At the side of Minister Farrakhan was Nation of Islam First Lady Mother Khadijah Farrakhan, accompanied by their daughter Maria Farrakhan and Mother Tynnetta Muhammad, wife of the Honorable Elijah Muhammad. Minister Farrakhan was also joined by Chief-of-Staff Leonard F. Muhammad, International Representative Akbar Muhammad, Nation of Islam Minister of Agriculture Dr. Ridgley Muhammad, Phoenix Muhammad’s Mosque No. 32’s Minister Patrick Muhammad, Muhammad University of Islam teacher Shahid Muhammad and director of the Millions More Movement Indigenous Nations Alliance Yo’NasDa Lonewolf-McCall Muhammad, who coordinated the initial meeting between the two leaders from her desire to link the Black and Red nations.


On July 17, the delegation was welcomed by a dinner that was highlighted by storytelling by Miss Navajo Nation Rachelle James. The 21-year-old astounded the delegation, not only with her bubbling charisma, but when she informed them that she grew up without electricity or water until two years ago. The next day began with a private morning meeting with Pres. Shirley in his office with several of his aides, who outlined and explained the priority issues of public safety, education, social services, environmental protection and economic survival and progress, as well as shared the history, sacred practices, moral spectrum and daily structure of the Navajo way of life and demographics and statistics of the communities.

Later that evening, Pres. Shirley hosted an extended conversation with eight delegates of the Navajo Nation Council with the Nation of Islam delegation to discuss economic, political and social issues. On the last day, Minister Farrakhan addressed the Navajo Nation Council during its morning session inside its colorful chambers adorned with murals illustrating the history of the Navajo.

Discussions, whether during a dignitary dinner or private meetings, centered around the Navajo people’s struggle to create decent living conditions for themselves in the face of budgetary cuts in the federal funding of the tribe.

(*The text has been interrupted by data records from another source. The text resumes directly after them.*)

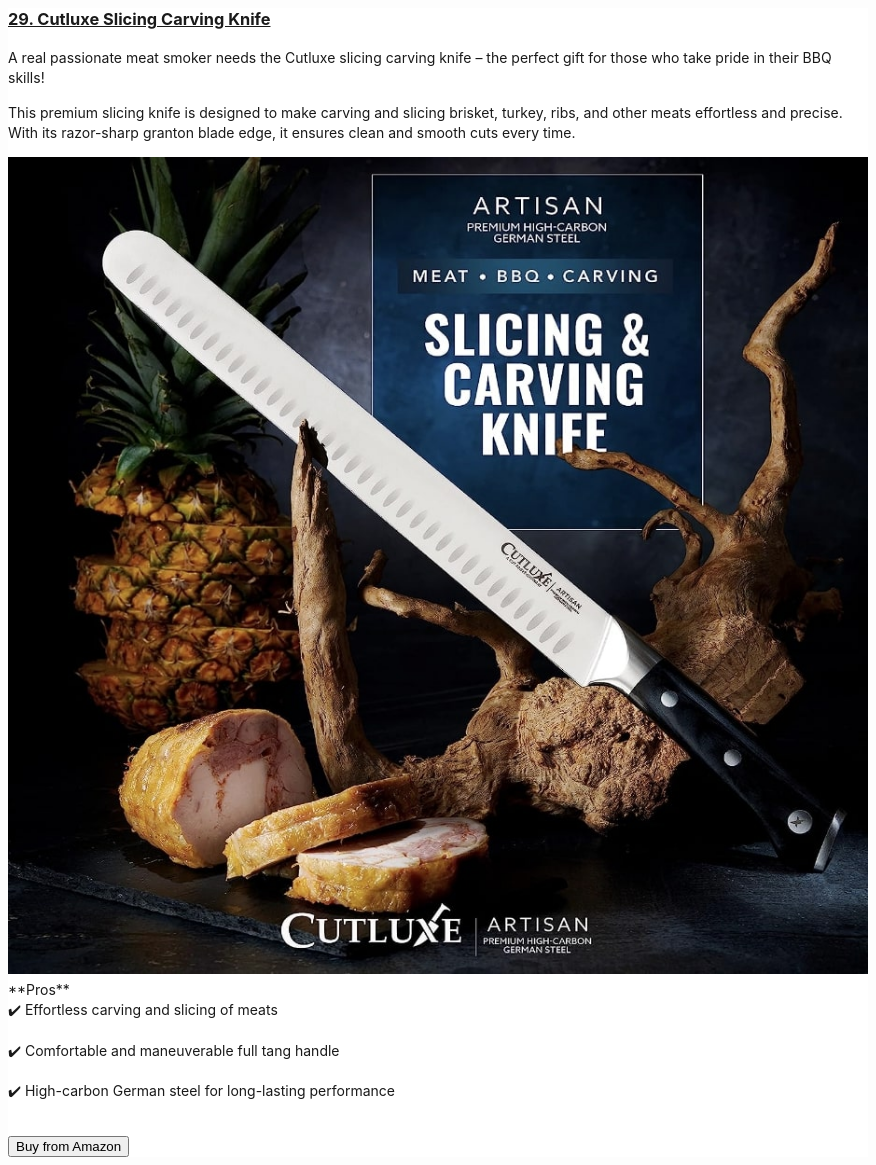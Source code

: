 ### [29\. Cutluxe Slicing Carving Knife](https://www.amazon.com/Cutluxe-Slicing-Carving-Knife-Ergonomic/dp/B07VLW8677/)

A real passionate meat smoker needs the Cutluxe slicing carving knife – the perfect gift for those who take pride in their BBQ skills!

This premium slicing knife is designed to make carving and slicing brisket, turkey, ribs, and other meats effortless and precise. With its razor-sharp granton blade edge, it ensures clean and smooth cuts every time.

<div class="f-grid">
    <div class="f-grid-col">
      <a href="https://www.amazon.com/Cutluxe-Slicing-Carving-Knife-Ergonomic/dp/B07VLW8677/" target="_blank" rel="nofollow,noindex" ><img class="img-thumb lazyimg" src="/img/post/20230601/Cutluxe-Slicing-Carving-Knife.jpg" alt="35 Gifts for New Boyfriend That'll Make Him Surprise In 2023"></a>
    </div>
    <div class="f-grid-col">
      **Pros**<br>
		✔️ Effortless carving and slicing of meats<br><br>
		✔️ Comfortable and maneuverable full tang handle<br><br>
		✔️ High-carbon German steel for long-lasting performance<br><br>
      <p class="text-center"><a href="https://www.amazon.com/Cutluxe-Slicing-Carving-Knife-Ergonomic/dp/B07VLW8677/" target="_blank" rel="nofollow,noindex" ><button type="button" class="btn btn-primary">Buy from Amazon</button></a></p>
    </div>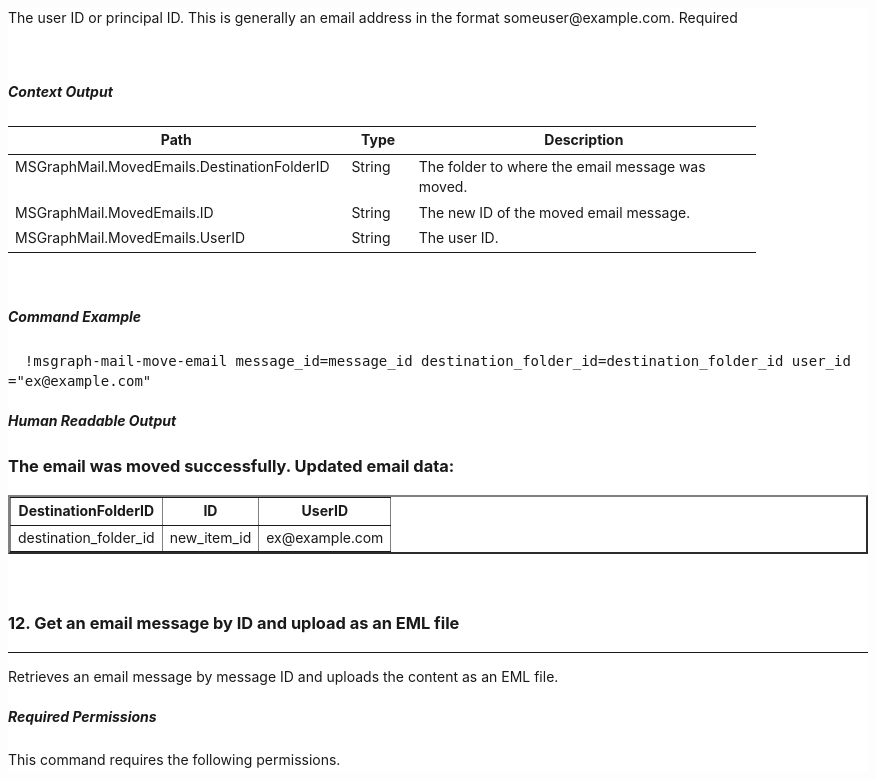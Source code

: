 <td style="width: 495.8px;">The user ID or principal ID. This is generally an email address in the format<span> </span>someuser@example.com.</td>
<td style="width: 75px;">Required</td>
</tr>
</tbody>
</table>
<p class="sync-line" data-line="733"> </p>
<h5 id="context-output-5" class="mume-header">Context Output</h5>
<table style="width: 748px;">
<thead>
<tr>
<th style="width: 327px;"><strong>Path</strong></th>
<th style="width: 54px;"><strong>Type</strong></th>
<th style="width: 335px;"><strong>Description</strong></th>
</tr>
</thead>
<tbody>
<tr>
<td style="width: 327px;">MSGraphMail.MovedEmails.DestinationFolderID</td>
<td style="width: 54px;">String</td>
<td style="width: 335px;">The folder to where the email message was moved.</td>
</tr>
<tr>
<td style="width: 327px;">MSGraphMail.MovedEmails.ID</td>
<td style="width: 54px;">String</td>
<td style="width: 335px;">The new ID of the moved email message.</td>
</tr>
<tr>
<td style="width: 327px;">MSGraphMail.MovedEmails.UserID</td>
<td style="width: 54px;">String</td>
<td style="width: 335px;">The user ID.</td>
</tr>
</tbody>
</table>
<p class="sync-line" data-line="739"> </p>
<h5 id="command-example-5" class="mume-header">Command Example</h5>
<pre>  !msgraph-mail-move-email message_id=message_id destination_folder_id=destination_folder_id user_id="ex@example.com"</pre>
<h5>Human Readable Output</h5>
<h3>The email was moved successfully. Updated email data:</h3>
<table border="2">
<thead>
<tr>
<th>DestinationFolderID</th>
<th>ID</th>
<th>UserID</th>
</tr>
</thead>
<tbody>
<tr>
<td>destination_folder_id</td>
<td>new_item_id</td>
<td>ex@example.com</td>
</tr>
</tbody>
</table>
<p> </p>
<h3 id="h_94ff0209-1a6a-4027-aab5-e0ea52882297">12. Get an email message by ID and upload as an EML file</h3>
<hr>
<p>Retrieves an email message by message ID and uploads the content as an EML file.</p>
<h5>Required Permissions</h5>
<p>This command requires the following permissions.</p>
<ul>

Economic development, though essential for advancement, was not the immediate goal; it was basic survival within a disintegrating and sometimes absent infrastructure.

“We have a so-called super-country, with money that it gives away and uses it to make war like what is going on right now. But in its midst, right there in its backyard, there are people starving, people living in what they call Third World living conditions: no power, no water, no waste water disposal system, no means of communication, and one of those is us Navajo. The living conditions in some places are atrocious in the country,” Pres. Shirley observed, expressing deep frustration to see the Navajo Nation moved beyond the desperate lines of poverty. “I have people hungry, as we talk. I have people hurting, as we talk. We try to tell them that we have elderly hurting, young who are parentless hurting. I have grandmothers living in shacks in darkness. It’s not only the Navajo Nation suffering. Some of the other Indigenous nations here in the Americas, I know are suffering.”

This is the first article in a series that will highlight the humanitarian crisis of the Navajo Nation.